2. Split using symbols that do not exist in the file
data = pd.read_csv(path1, sep="\t")
3. Skip the line that parses the error (if there is a problem with a large amount of data, it is not recommended to skip)
data = pd.read_csv(path1, on_bad_lines='skip')
It is recommended to use the first one, and the complete code is modified as follows:
import pandas as pd
path1 = "exercise_data/chipotle.csv"
data = pd.read_csv(path1)
print(data.head(10))
2. Set the display length
It is displayed, but it shows..., this is because the data is too long, and pandas shows that the length is not enough, you can set it:
# 设置显示的最大列、宽等参数,消掉打印不完全中间的省略号
pd.set_option('display.width', 1000)
# 显示所有列
pd.set_option('display.max_columns', None)
# 显示所有行
pd.set_option('display.max_rows', None)
After setting, the display is as follows:
3. Display the number of rows and columns, column names and indexes
# 打印行和列数量
print('行:' + str(data.shape[0]) + '; ' + '列:' + str(data.shape[1]))
# 打印出全部的列名称
print(data.columns)
# 打印数据集的索引
print(data.index)
Fourth, the number of statistics
After the quantity is accumulated, group by item_name, and then sort from large to small:
c = data[['item_name', 'quantity']].groupby(['item_name'], as_index=False).agg({'quantity': sum})

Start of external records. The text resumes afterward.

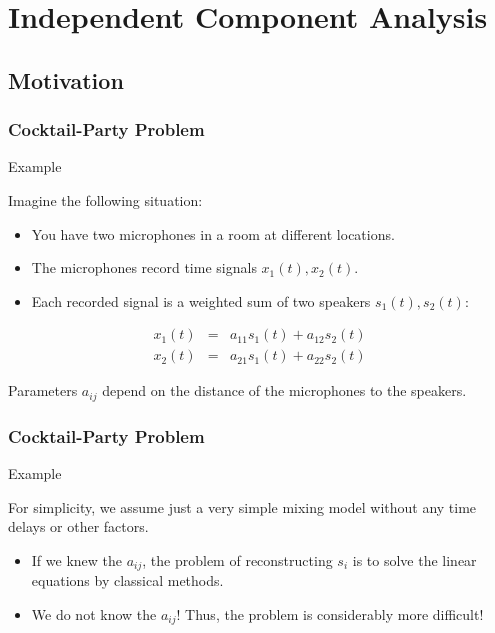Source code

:\def\kurt{\mathop{\mathsf{kurt}}}
\def\MI{\mathop{\mathsf{MI}}}
\def\KL{\mathop{\mathsf{D}_{\mathsf{KL}}}}

\section{Independent Component Analysis}

\subsection{Motivation}

\begin{frame}
  \frametitle{Cocktail-Party Problem}

  \begin{ovalblock}{Example}
  
  Imagine the following situation:

    \begin{itemize}
      \item You have two microphones in a room at different locations.
      \item The microphones record time signals $x_1(t), x_2(t)$. \pause
      \item Each recorded signal is a weighted sum of two speakers $s_1(t), s_2(t)$: \pause 
    \end{itemize}
%
    \begin{eqnarray*}
      x_1(t) &=& a_{11} s_1(t) + a_{12} s_2(t) \\
      x_2(t) &=& a_{21} s_1(t) + a_{22} s_2(t)
    \end{eqnarray*}

    Parameters $a_{ij}$ depend on the distance of the microphones to the speakers.
  \end{ovalblock}
\end{frame}


\begin{frame}
  \frametitle{Cocktail-Party Problem}

  \begin{ovalblock}{Example}
  
  For simplicity, we assume just a very simple mixing model without any time delays or other factors. \\[.5cm]
    \pause


    \begin{itemize}
      \item If we knew the $a_{ij}$, the problem of reconstructing $s_i$ is to solve the linear equations by classical methods. \pause 
      \item {} We do not know the $a_{ij}$! Thus, the problem is considerably more difficult!
    \end{itemize}
  \end{ovalblock}
\end{frame}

c1 = c.sort_values(['quantity'], ascending=False)
print(c1.head())
The parameters of the sort_values method are described as follows:
Five, deduplication
# 打印去重后item_name列的数量
print(data['item_name'].nunique())
6. Summation
# quantity求和
print(data['quantity'].sum())
Seven, complex calculations
# 将item_price转换为浮点数
dollarizer = lambda x: float(x[1:-1])
data['item_price'] = data['item_price'].apply(dollarizer)
print(data.head())
# 计算收入,保留整数
data['sub_total'] = round(data['item_price'] * data['quantity'])
print(data['sub_total'].sum())
# 订单数量
print(data['order_id'].nunique())
# 计算每单平均价格
c2 = data[['order_id', 'sub_total']].groupby(by=['order_id']

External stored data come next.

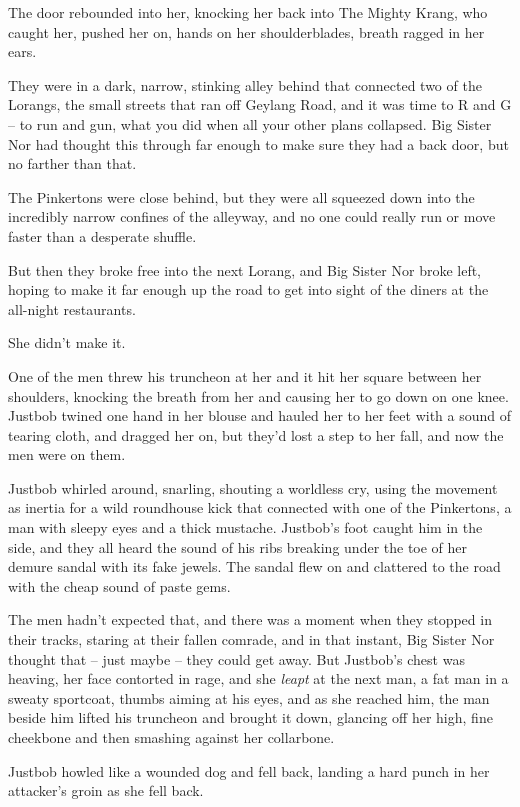 The door rebounded into her, knocking her back into The Mighty
Krang, who caught her, pushed her on, hands on her shoulderblades,
breath ragged in her ears.

They were in a dark, narrow, stinking alley behind that connected
two of the Lorangs, the small streets that ran off Geylang Road,
and it was time to R and G -- to run and gun, what you did when all
your other plans collapsed. Big Sister Nor had thought this through
far enough to make sure they had a back door, but no farther than
that.

The Pinkertons were close behind, but they were all squeezed down
into the incredibly narrow confines of the alleyway, and no one
could really run or move faster than a desperate shuffle.

But then they broke free into the next Lorang, and Big Sister Nor
broke left, hoping to make it far enough up the road to get into
sight of the diners at the all-night restaurants.

She didn't make it.

One of the men threw his truncheon at her and it hit her square
between her shoulders, knocking the breath from her and causing her
to go down on one knee. Justbob twined one hand in her blouse and
hauled her to her feet with a sound of tearing cloth, and dragged
her on, but they'd lost a step to her fall, and now the men were on
them.

Justbob whirled around, snarling, shouting a worldless cry, using
the movement as inertia for a wild roundhouse kick that connected
with one of the Pinkertons, a man with sleepy eyes and a thick
mustache. Justbob's foot caught him in the side, and they all heard
the sound of his ribs breaking under the toe of her demure sandal
with its fake jewels. The sandal flew on and clattered to the road
with the cheap sound of paste gems.

The men hadn't expected that, and there was a moment when they
stopped in their tracks, staring at their fallen comrade, and in
that instant, Big Sister Nor thought that -- just maybe -- they
could get away. But Justbob's chest was heaving, her face contorted
in rage, and she \emph{leapt} at the next man, a fat man in a
sweaty sportcoat, thumbs aiming at his eyes, and as she reached
him, the man beside him lifted his truncheon and brought it down,
glancing off her high, fine cheekbone and then smashing against her
collarbone.

Justbob howled like a wounded dog and fell back, landing a hard
punch in her attacker's groin as she fell back.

).agg({'sub_total': 'sum'})['sub_total'].mean()
print(round(c2))
Eight, the complete code
import pandas as pd
# 设置显示的最大列、宽等参数,消掉打印不完全中间的省略号
pd.set_option('display.width', 1000)
# 显示所有列
pd.set_option('display.max_columns', None)
# 显示所有行
pd.set_option('display.max_rows', None)
# 读取csv文件
path1 = "exercise_data/chipotle.csv"
data = pd.read_csv(path1)
# 打印前五条
print(data.head())
# 打印行和列数量
print('行:' + str(data.shape[0]) + '; ' + '列:' + str(data.shape[1]))
# 打印出全部的列名称
print(data.columns)
# 打印数据集的索引
print(data.index)
# 按照quantity求和并且按照item_name分组
c = data[['item_name', 'quantity']].groupby(['item_name'], as_index=False).agg({'quantity': sum})
# 按照quantity从大到小排序
c1 = c.sort_values(['quantity'], ascending=False)
print(c1.head())
# 打印去重后item_name列的数量
print(data['item_name'].nunique())
# quantity求和
print(data['quantity'].sum())
# 将item_price转换为浮点数
dollarizer = lambda x: float(x[1:-1])
data['item_price'] = data['item_price'].apply(dollarizer)
print(data.head())
# 计算收入,保留整数
data['sub_total'] = round(data['item_price'] * data['quantity'])
print(data['sub_total'].sum())
# 订单数量
print(data['order_id'].nunique())
# 计算每单平均价格
c2 = data[['order_id', 'sub_total']].groupby(by=['order_id']

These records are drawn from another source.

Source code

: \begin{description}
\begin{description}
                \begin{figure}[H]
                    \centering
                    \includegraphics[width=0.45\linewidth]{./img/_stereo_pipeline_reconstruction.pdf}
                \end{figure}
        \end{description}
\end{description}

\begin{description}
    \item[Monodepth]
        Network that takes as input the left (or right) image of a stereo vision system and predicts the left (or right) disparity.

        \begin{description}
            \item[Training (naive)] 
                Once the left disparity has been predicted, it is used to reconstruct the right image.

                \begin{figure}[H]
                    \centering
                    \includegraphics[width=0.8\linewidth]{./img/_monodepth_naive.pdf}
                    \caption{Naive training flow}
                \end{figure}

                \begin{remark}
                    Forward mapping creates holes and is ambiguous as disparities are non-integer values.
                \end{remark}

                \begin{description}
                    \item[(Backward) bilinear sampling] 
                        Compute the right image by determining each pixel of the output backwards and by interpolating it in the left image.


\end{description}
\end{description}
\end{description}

).agg({'sub_total': 'sum'})['sub_total'].mean()
print(round(c2))
This article is the first time we have followed the practice questions of flying paddles to do data analysis. After so many years of development, I often encounter this situation: following some website exercises or video books, etc., there will always be some pitfalls. This article follows the exercises of Flying Paddle. One is to use its exercises and data sets, and the other is to help you avoid pitfalls. I hope it can help you.